From Wikipedia, the free encyclopedia.
The Emerging Church is a label that has been used to refer to a particular subset of Christians who are rethinking Christianity against the backdrop of Postmodernism. In order to explain fully what it is, it is necessary to look at what it is moving away from.
During recent centuries, Christianity was influenced significantly by Modernism in the sense that it sought to take the individual narratives of the Bible and drill down towards a set of underlying truths, or "meta-narrative", that underpinned them all. This set of underlying truths was then packaged up into a Christian worldview that members of the Church were expected to adopt. These worldviews often contained a lot of cultural baggage as well as theological stances. While disagreements regarding these worldviews were common, this generally resulted in the creation of other denominations with their own distinct Christian worldviews rather than a questioning of the general worldview concept.
By contrast, Postmodernism has been characterised by the deconstruction of coherent worldviews that are based on a particular version of underlying truth. The reasons for this are beyond the scope of this article, however, it is clear that Christianity has also been influenced by this. Individual Christians who chose to reject the particular Christian worldview that they have previously held are now more likely to subsequently question the very idea of having a Christian worldview at all rather than create an alternative one. This has lead to a process where by the individual will deconstruct each area of their Christian worldview and analyse it piece by piece. While every individual Christian experiences his or her own unique journey through this deconstruction process. One observed phenomenon is that many Christians subsequently start to reconstruct their Christianity thus finding a faith that, while basically Christian, is very unique to them. One definition of the Emerging Church is that it is the collective noun for individuals who are emerging from this process of deconstruction and reconstruction of Christianity.

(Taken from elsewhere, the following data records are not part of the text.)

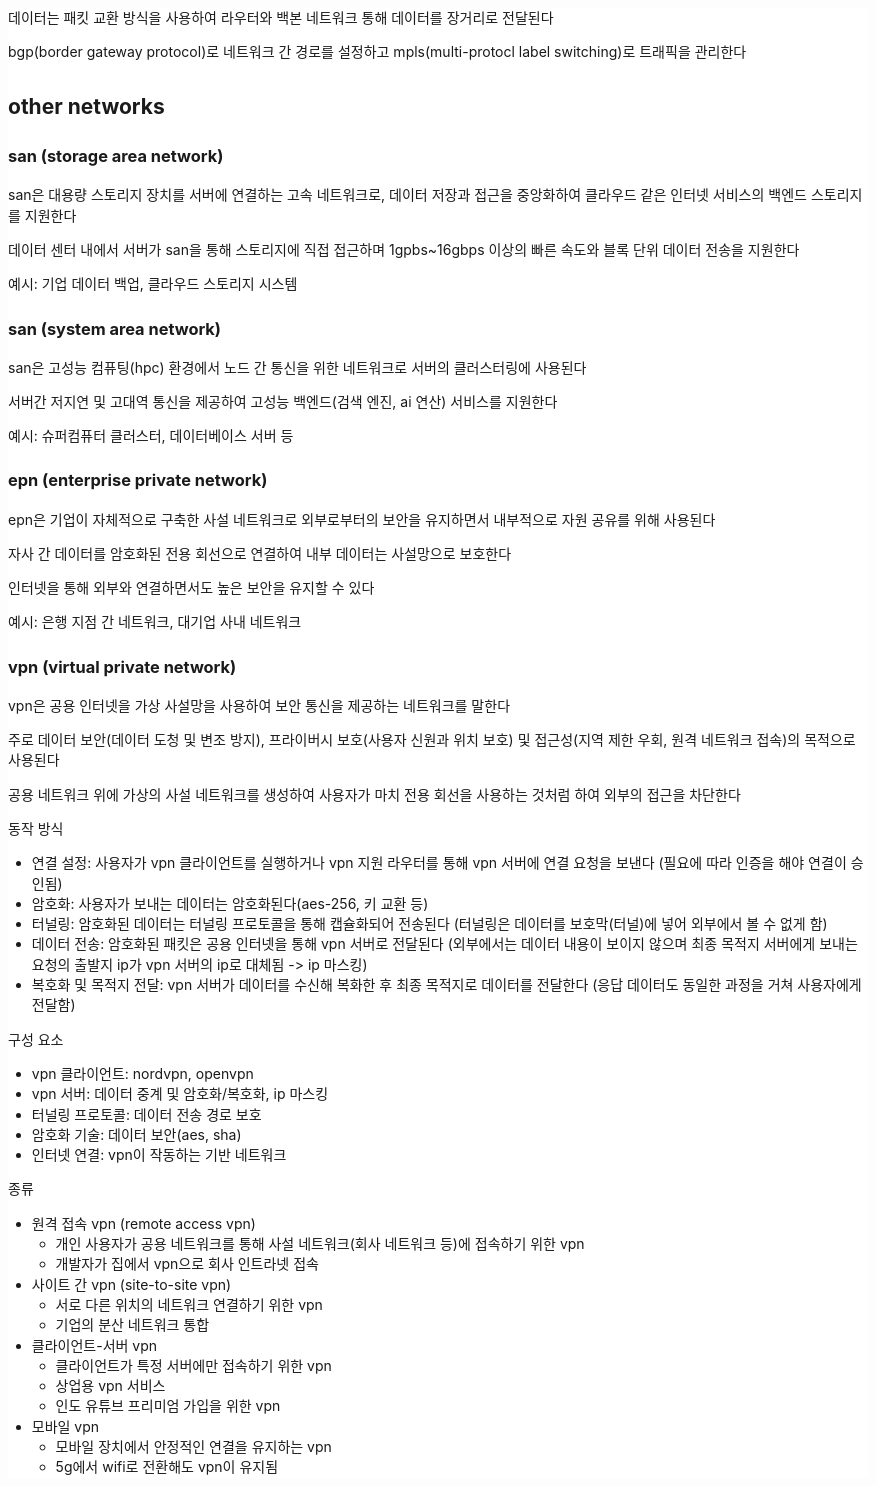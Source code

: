 데이터는 패킷 교환 방식을 사용하여 라우터와 백본 네트워크 통해 데이터를 장거리로 전달된다

bgp(border gateway protocol)로 네트워크 간 경로를 설정하고 mpls(multi-protocl label switching)로 트래픽을 관리한다


## other networks

### san (storage area network)

san은 대용량 스토리지 장치를 서버에 연결하는 고속 네트워크로, 데이터 저장과 접근을 중앙화하여 클라우드 같은 인터넷 서비스의 백엔드 스토리지를 지원한다

데이터 센터 내에서 서버가 san을 통해 스토리지에 직접 접근하며 1gpbs~16gbps 이상의 빠른 속도와 블록 단위 데이터 전송을 지원한다

예시: 기업 데이터 백업, 클라우드 스토리지 시스템

### san (system area network)

san은 고성능 컴퓨팅(hpc) 환경에서 노드 간 통신을 위한 네트워크로 서버의 클러스터링에 사용된다

서버간 저지연 및 고대역 통신을 제공하여 고성능 백엔드(검색 엔진, ai 연산) 서비스를 지원한다

예시: 슈퍼컴퓨터 클러스터, 데이터베이스 서버 등

### epn (enterprise private network)

epn은 기업이 자체적으로 구축한 사설 네트워크로 외부로부터의 보안을 유지하면서 내부적으로 자원 공유를 위해 사용된다

자사 간 데이터를 암호화된 전용 회선으로 연결하여 내부 데이터는 사설망으로 보호한다

인터넷을 통해 외부와 연결하면서도 높은 보안을 유지할 수 있다

예시: 은행 지점 간 네트워크, 대기업 사내 네트워크

### vpn (virtual private network)

vpn은 공용 인터넷을 가상 사설망을 사용하여 보안 통신을 제공하는 네트워크를 말한다

주로 데이터 보안(데이터 도청 및 변조 방지), 프라이버시 보호(사용자 신원과 위치 보호) 및 접근성(지역 제한 우회, 원격 네트워크 접속)의 목적으로 사용된다

공용 네트워크 위에 가상의 사설 네트워크를 생성하여 사용자가 마치 전용 회선을 사용하는 것처럼 하여 외부의 접근을 차단한다

동작 방식
- 연결 설정: 사용자가 vpn 클라이언트를 실행하거나 vpn 지원 라우터를 통해 vpn 서버에 연결 요청을 보낸다 (필요에 따라 인증을 해야 연결이 승인됨)
- 암호화: 사용자가 보내는 데이터는 암호화된다(aes-256, 키 교환 등)
- 터널링: 암호화된 데이터는 터널링 프로토콜을 통해 캡슐화되어 전송된다 (터널링은 데이터를 보호막(터널)에 넣어 외부에서 볼 수 없게 함)
- 데이터 전송: 암호화된 패킷은 공용 인터넷을 통해 vpn 서버로 전달된다 (외부에서는 데이터 내용이 보이지 않으며 최종 목적지 서버에게 보내는 요청의 출발지 ip가 vpn 서버의 ip로 대체됨 -> ip 마스킹)
- 복호화 및 목적지 전달: vpn 서버가 데이터를 수신해 복화한 후 최종 목적지로 데이터를 전달한다 (응답 데이터도 동일한 과정을 거쳐 사용자에게 전달함)

구성 요소
- vpn 클라이언트: nordvpn, openvpn
- vpn 서버: 데이터 중계 및 암호화/복호화, ip 마스킹
- 터널링 프로토콜: 데이터 전송 경로 보호
- 암호화 기술: 데이터 보안(aes, sha)
- 인터넷 연결: vpn이 작동하는 기반 네트워크

종류
- 원격 접속 vpn (remote access vpn)
  - 개인 사용자가 공용 네트워크를 통해 사설 네트워크(회사 네트워크 등)에 접속하기 위한 vpn
  - 개발자가 집에서 vpn으로 회사 인트라넷 접속
- 사이트 간 vpn (site-to-site vpn)
  - 서로 다른 위치의 네트워크 연결하기 위한 vpn
  - 기업의 분산 네트워크 통합
- 클라이언트-서버 vpn
  - 클라이언트가 특정 서버에만 접속하기 위한 vpn
  - 상업용 vpn 서비스
  - 인도 유튜브 프리미엄 가입을 위한 vpn
- 모바일 vpn
  - 모바일 장치에서 안정적인 연결을 유지하는 vpn
  - 5g에서 wifi로 전환해도 vpn이 유지됨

While there is no co-ordinated organisation behind the emerging church globally, and no guarantee that the Emerging Church will mature into a coherent movement at all, the term is becoming increasingly common currency among both leaders of Emerging Church groups and Emerging Church thinkers. Many of these leaders and thinkers have written books, articles and/or blogs on the subject.
So far, Emerging Church groups have typically contained some or all of the following elements:
- Highly creative approaches to worship and spiritual reflection. This can involve everything from the use of contemporary music and films through to liturgy or other more ancient customs.
- A minimalist and decentralised organisational structure.
- A flexible approach to theology whereby individual differences in belief and morality are accepted within reason.
- A more holistic approach to the role of the church in society. This can mean anything from greater emphasis on fellowship in the structure of the group to a higher degree of emphasis on social action, community building or Christian outreach.
- A desire to reanalyse the Bible against the context into which it was written, in search of a reconstructed theology that is free from Modernist baggage.